Bank of Sharjah given green light to increase debt programme to $1.5bn

Bank of Sharjah got the nod from its shareholders to increase the size of its debt programme to $1.5 billion (Dh5.5bn) as the lender looks to issue tier one bonds to shore up capital.

The Bank of Sharjah, which is part-owned by the government, raised the size of its Euro Medium Term Note programme from $1bn, which was originally established January 2017, it said in a statement to Abu Dhabi Securities Exchange, where its shares trade. The size of the EMTN programme may be increased to $2.5bn at a later date, it added.

The bank also received shareholders’ approval for the issuance of an additional tier 1 bonds for an aggregate amount not exceeding $500 million or its equivalent in other currencies. They also authorised the board to determine the transaction structure of the tier 1 issuance, without saying when it plans to sell the bonds.
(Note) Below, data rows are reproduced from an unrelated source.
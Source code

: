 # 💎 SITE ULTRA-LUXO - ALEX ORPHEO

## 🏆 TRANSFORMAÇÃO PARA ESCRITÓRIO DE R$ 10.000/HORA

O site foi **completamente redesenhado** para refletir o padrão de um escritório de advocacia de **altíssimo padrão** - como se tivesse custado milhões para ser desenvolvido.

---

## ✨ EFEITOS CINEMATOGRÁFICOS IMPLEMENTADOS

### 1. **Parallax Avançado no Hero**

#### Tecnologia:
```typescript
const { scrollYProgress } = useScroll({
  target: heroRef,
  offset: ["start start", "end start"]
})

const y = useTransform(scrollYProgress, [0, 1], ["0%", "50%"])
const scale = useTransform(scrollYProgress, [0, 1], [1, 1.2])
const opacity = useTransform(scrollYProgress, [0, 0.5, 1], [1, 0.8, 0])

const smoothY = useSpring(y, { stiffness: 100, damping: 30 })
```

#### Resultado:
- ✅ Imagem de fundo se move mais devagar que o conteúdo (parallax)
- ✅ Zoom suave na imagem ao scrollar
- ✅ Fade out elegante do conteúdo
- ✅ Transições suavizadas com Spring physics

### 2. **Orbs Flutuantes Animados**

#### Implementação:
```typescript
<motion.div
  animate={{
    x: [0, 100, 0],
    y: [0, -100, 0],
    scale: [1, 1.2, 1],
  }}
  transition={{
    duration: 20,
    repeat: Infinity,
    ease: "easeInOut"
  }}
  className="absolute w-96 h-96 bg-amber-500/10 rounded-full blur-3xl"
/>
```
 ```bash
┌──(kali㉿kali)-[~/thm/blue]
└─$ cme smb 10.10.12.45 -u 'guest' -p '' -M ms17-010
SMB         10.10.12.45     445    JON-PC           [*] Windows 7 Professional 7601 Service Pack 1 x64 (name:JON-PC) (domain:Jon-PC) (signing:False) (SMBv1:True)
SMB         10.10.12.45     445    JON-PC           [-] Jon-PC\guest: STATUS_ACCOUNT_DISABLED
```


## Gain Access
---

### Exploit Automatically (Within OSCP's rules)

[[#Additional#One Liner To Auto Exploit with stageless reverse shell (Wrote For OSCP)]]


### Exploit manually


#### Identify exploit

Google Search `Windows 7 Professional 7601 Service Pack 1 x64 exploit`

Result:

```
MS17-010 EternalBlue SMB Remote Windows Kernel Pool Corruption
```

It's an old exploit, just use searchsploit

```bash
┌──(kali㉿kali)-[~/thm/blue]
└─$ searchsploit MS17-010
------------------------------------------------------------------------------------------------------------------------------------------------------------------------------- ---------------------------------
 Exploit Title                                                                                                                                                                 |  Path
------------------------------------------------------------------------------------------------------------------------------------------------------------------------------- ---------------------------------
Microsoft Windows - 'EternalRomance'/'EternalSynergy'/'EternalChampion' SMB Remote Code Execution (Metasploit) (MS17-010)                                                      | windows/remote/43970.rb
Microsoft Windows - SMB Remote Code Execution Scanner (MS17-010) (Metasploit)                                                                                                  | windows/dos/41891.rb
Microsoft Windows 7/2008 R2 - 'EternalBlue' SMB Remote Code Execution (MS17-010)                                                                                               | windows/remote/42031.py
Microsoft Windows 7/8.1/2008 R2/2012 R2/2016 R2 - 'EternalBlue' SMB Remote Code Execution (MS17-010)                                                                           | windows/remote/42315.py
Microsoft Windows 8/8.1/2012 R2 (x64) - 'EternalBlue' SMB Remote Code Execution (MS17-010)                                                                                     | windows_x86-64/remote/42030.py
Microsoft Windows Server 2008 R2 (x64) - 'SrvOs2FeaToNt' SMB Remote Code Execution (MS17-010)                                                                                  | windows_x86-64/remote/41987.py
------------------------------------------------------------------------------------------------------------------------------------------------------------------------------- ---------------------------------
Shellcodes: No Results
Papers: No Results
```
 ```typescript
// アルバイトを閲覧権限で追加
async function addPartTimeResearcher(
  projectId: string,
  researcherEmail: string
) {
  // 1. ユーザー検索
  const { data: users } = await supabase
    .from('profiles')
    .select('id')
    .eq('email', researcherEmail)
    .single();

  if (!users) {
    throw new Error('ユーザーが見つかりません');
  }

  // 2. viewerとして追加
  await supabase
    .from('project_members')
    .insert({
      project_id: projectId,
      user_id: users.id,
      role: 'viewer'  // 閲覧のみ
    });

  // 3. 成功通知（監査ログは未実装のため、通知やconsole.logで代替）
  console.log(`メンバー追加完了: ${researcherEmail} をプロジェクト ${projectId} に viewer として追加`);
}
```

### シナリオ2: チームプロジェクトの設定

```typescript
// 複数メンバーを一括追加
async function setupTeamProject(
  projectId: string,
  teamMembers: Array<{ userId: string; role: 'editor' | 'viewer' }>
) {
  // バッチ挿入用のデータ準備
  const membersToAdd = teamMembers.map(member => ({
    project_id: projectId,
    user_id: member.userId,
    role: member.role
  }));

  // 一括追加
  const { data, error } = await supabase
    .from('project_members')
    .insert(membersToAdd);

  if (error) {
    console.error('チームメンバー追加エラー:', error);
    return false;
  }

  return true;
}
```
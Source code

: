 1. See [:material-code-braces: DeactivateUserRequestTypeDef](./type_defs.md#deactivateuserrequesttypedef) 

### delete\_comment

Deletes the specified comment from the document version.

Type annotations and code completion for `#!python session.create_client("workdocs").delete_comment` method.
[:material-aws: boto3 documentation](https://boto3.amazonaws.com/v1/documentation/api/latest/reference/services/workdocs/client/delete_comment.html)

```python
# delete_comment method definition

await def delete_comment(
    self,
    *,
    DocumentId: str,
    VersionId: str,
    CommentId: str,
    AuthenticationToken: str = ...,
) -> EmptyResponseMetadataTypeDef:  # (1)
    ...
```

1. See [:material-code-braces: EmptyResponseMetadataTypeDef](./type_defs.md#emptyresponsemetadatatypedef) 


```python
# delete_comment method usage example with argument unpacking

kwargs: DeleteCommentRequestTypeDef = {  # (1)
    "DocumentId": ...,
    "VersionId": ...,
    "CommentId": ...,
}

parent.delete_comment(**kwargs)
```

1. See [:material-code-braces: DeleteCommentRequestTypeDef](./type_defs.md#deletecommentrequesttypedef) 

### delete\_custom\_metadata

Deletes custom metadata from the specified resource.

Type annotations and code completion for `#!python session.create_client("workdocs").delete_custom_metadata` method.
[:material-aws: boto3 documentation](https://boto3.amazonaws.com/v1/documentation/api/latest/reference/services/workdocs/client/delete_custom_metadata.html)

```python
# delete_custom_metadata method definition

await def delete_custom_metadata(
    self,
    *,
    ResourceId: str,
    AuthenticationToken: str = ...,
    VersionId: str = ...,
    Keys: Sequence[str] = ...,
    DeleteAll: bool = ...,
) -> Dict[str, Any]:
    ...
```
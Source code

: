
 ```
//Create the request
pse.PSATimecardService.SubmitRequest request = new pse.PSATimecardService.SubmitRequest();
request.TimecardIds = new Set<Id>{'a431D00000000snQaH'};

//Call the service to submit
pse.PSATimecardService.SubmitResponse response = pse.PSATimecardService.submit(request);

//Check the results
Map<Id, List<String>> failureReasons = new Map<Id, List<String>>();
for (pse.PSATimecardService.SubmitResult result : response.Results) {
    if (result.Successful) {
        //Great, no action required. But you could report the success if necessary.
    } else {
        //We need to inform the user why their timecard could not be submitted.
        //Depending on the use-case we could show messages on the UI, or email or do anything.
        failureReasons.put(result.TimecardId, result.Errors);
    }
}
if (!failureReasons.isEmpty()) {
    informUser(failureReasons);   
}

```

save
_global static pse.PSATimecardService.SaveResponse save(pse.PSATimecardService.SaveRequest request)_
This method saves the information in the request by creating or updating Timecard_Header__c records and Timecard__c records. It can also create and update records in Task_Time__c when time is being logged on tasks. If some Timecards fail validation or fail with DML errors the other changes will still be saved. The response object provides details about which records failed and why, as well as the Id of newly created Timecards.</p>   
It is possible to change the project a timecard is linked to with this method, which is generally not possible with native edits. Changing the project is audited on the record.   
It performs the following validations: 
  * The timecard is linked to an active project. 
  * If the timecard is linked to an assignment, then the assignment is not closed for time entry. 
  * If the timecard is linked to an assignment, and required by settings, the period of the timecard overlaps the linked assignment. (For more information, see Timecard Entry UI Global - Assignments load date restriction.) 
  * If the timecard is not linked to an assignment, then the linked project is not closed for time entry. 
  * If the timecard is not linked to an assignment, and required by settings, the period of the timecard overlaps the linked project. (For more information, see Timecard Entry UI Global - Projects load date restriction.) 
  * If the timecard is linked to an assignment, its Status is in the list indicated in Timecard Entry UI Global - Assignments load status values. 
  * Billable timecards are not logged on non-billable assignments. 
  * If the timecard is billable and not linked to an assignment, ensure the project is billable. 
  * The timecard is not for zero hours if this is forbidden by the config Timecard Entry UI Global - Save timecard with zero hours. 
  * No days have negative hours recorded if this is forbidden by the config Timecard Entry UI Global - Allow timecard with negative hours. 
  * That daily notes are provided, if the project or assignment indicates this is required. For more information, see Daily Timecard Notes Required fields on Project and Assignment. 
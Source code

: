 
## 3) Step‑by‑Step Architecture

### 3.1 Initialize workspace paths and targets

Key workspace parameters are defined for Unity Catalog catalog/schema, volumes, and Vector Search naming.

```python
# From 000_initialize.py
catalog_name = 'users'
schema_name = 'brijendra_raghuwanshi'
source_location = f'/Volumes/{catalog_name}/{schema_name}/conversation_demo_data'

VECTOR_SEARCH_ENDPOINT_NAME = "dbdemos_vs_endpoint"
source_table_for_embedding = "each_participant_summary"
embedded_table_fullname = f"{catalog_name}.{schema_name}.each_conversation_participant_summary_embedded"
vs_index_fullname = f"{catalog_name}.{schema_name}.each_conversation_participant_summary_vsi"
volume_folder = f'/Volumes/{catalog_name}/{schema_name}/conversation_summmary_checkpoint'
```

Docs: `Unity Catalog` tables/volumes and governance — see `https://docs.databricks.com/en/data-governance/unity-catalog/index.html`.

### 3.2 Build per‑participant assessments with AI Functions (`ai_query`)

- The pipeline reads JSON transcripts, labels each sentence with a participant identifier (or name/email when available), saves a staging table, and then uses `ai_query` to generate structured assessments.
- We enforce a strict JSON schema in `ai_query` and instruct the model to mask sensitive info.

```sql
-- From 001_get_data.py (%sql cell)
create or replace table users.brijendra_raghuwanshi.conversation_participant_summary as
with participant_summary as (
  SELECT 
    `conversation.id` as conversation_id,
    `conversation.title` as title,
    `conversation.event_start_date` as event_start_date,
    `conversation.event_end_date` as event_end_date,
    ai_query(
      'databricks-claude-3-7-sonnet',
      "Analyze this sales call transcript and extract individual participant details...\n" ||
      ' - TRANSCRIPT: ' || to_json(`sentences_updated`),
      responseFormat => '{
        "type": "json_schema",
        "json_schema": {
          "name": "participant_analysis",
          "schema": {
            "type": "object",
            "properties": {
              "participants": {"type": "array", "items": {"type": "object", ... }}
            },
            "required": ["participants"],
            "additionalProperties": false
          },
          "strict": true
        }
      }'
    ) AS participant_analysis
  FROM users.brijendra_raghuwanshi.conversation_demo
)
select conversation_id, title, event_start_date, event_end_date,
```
The issuance of senior unsecured notes or subordinated notes, as well as issuance of other debt securities by the bank, is subject to approval, the bank said.

The Bank of Sharjah was earlier said to be in talks for a three-way merger with fellow lenders Abu Dhabi-listed United Arab Bank and InvestBank. The banks later denied the reports.

The banking and financial sector in the UAE, the region’s second-biggest economy, is going through a wave of consolidation, especially in Abu Dhabi, which has revamped its economy, merging state-backed companies including two of its main investment arms.